▶ _Task details_
Each entry should be repeated exactly. Its pictures should not be.

Dataset records
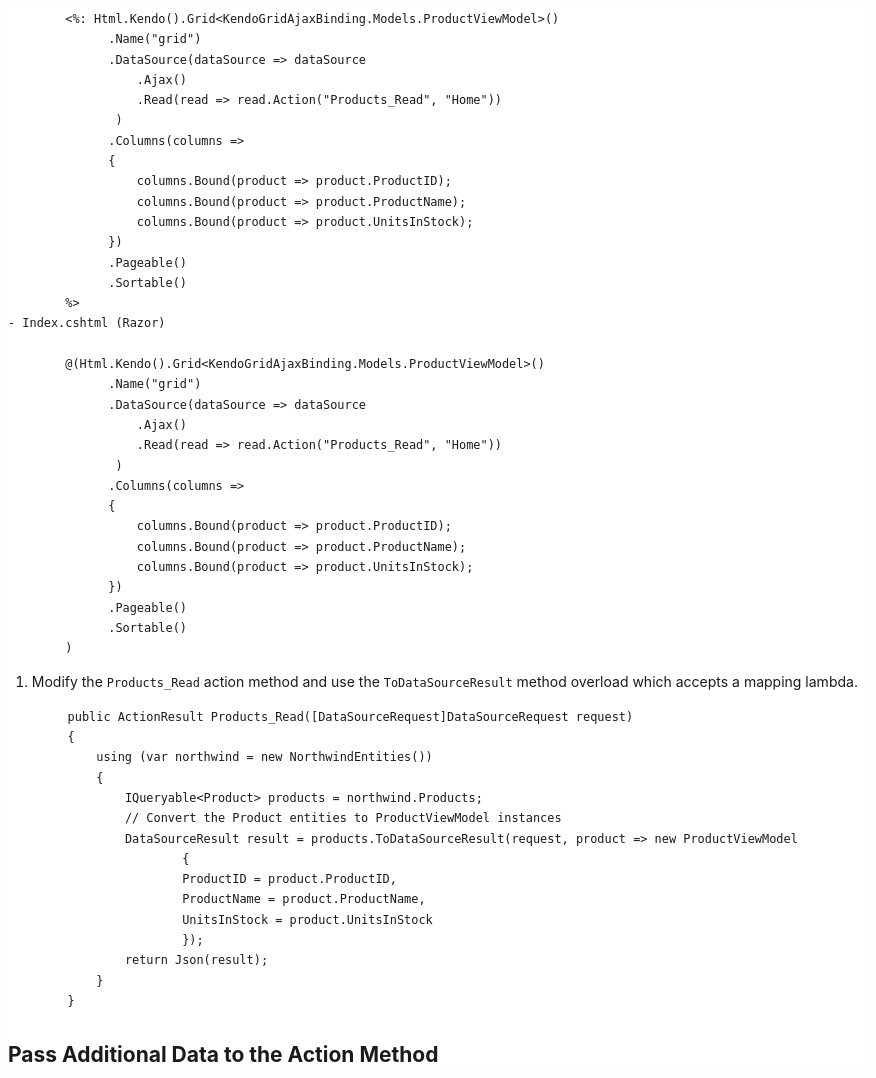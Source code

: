             <%: Html.Kendo().Grid<KendoGridAjaxBinding.Models.ProductViewModel>()
                  .Name("grid")
                  .DataSource(dataSource => dataSource
                      .Ajax()
                      .Read(read => read.Action("Products_Read", "Home"))
                   )
                  .Columns(columns =>
                  {
                      columns.Bound(product => product.ProductID);
                      columns.Bound(product => product.ProductName);
                      columns.Bound(product => product.UnitsInStock);
                  })
                  .Pageable()
                  .Sortable()
            %>
    - Index.cshtml (Razor)

            @(Html.Kendo().Grid<KendoGridAjaxBinding.Models.ProductViewModel>()
                  .Name("grid")
                  .DataSource(dataSource => dataSource
                      .Ajax()
                      .Read(read => read.Action("Products_Read", "Home"))
                   )
                  .Columns(columns =>
                  {
                      columns.Bound(product => product.ProductID);
                      columns.Bound(product => product.ProductName);
                      columns.Bound(product => product.UnitsInStock);
                  })
                  .Pageable()
                  .Sortable()
            )
1. Modify the `Products_Read` action method and use the `ToDataSourceResult` method overload which accepts a mapping lambda.

            public ActionResult Products_Read([DataSourceRequest]DataSourceRequest request)
            {
                using (var northwind = new NorthwindEntities())
                {
                    IQueryable<Product> products = northwind.Products;
                    // Convert the Product entities to ProductViewModel instances
                    DataSourceResult result = products.ToDataSourceResult(request, product => new ProductViewModel
                            {
                            ProductID = product.ProductID,
                            ProductName = product.ProductName,
                            UnitsInStock = product.UnitsInStock
                            });
                    return Json(result);
                }
            }

## Pass Additional Data to the Action Method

▶ _Reply_
Source code

:             <%: Html.Kendo().Grid<KendoGridAjaxBinding.Models.ProductViewModel>()
                  .Name("grid")
                  .DataSource(dataSource => dataSource
                      .Ajax()
                      .Read(read => read.Action("Products_Read", "Home"))
                   )
                  .Columns(columns =>
                  {
                      columns.Bound(product => product.ProductID);
                      columns.Bound(product => product.ProductName);
                      columns.Bound(product => product.UnitsInStock);
                  })
                  .Pageable()
                  .Sortable()
            %>
    - Index.cshtml (Razor)

            @(Html.Kendo().Grid<KendoGridAjaxBinding.Models.ProductViewModel>()
                  .Name("grid")
                  .DataSource(dataSource => dataSource
                      .Ajax()
                      .Read(read => read.Action("Products_Read", "Home"))
                   )
                  .Columns(columns =>
                  {
                      columns.Bound(product => product.ProductID);
                      columns.Bound(product => product.ProductName);
                      columns.Bound(product => product.UnitsInStock);
                  })
                  .Pageable()
                  .Sortable()
            )
1. Modify the `Products_Read` action method and use the `ToDataSourceResult` method overload which accepts a mapping lambda.

            public ActionResult Products_Read([DataSourceRequest]DataSourceRequest request)
            {
                using (var northwind = new NorthwindEntities())
                {
                    IQueryable<Product> products = northwind.Products;
                    // Convert the Product entities to ProductViewModel instances
                    DataSourceResult result = products.ToDataSourceResult(request, product => new ProductViewModel
                            {
                            ProductID = product.ProductID,
                            ProductName = product.ProductName,
                            UnitsInStock = product.UnitsInStock
                            });
                    return Json(result);
                }
            }

## Pass Additional Data to the Action Method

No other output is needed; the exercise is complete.